Friday, April 27, 2007

Impressionist Painters

After my visit to MOMA in New York last month, my niece sent me this link this article "A New Look at Impressionists’ Failing Vision" by Nicholas Bakalar in the New York Times about recent research that connects speculation on actual vision questions of the French Impressionist painters to their art. Bakalar quotes and links to an opthamologist on the subject:

And in Degas’s work, the shading lines and details of the faces became increasingly blurred as his disease, probably a form of macular degeneration, progressed over 20 years. A French critic called his later sketches “the tragic witnesses of the battle of the artist against his infirmity.”

In a recent article in The Archives of Ophthalmology, Dr. Michael F. Marmor, a professor of ophthalmology at Stanford, used computer simulations to create images of what these artists might have seen as their vision declined.

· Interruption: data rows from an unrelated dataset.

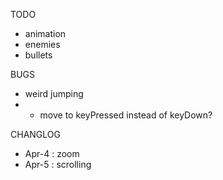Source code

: TODO
* animation
* enemies
* bullets 

BUGS
* weird jumping
* * move to keyPressed instead of keyDown?

CHANGLOG
* Apr-4 : zoom
* Apr-5 : scrolling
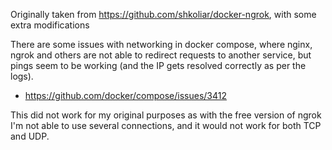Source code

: Originally taken from https://github.com/shkoliar/docker-ngrok, with some extra modifications

There are some issues with networking in docker compose, where nginx, ngrok and others are not able to redirect requests to another service, but pings seem to be working (and the IP gets resolved correctly as per the logs).

- https://github.com/docker/compose/issues/3412

This did not work for my original purposes as with the free version of ngrok I'm not able to use several connections,
and it would not work for both TCP and UDP.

“Here we can see ourselves what they were seeing through their eyes,” Dr. Marmor said. “Critics have known that these men had failing vision, but I don’t think they could appreciate what it meant to these artists. It gives both new respect for what they could do with limited vision, but also gives us reason to re-examine perhaps what these paintings mean in the evolution of these artists’ style and work.”

Because I majored in Art History at Bryn Mawr years ago and loved, as many do, the work of the Impressionist painters, this perspective is both intriguing and maybe saddening, to think that maybe their genius was "only" (?) the result of vision problems.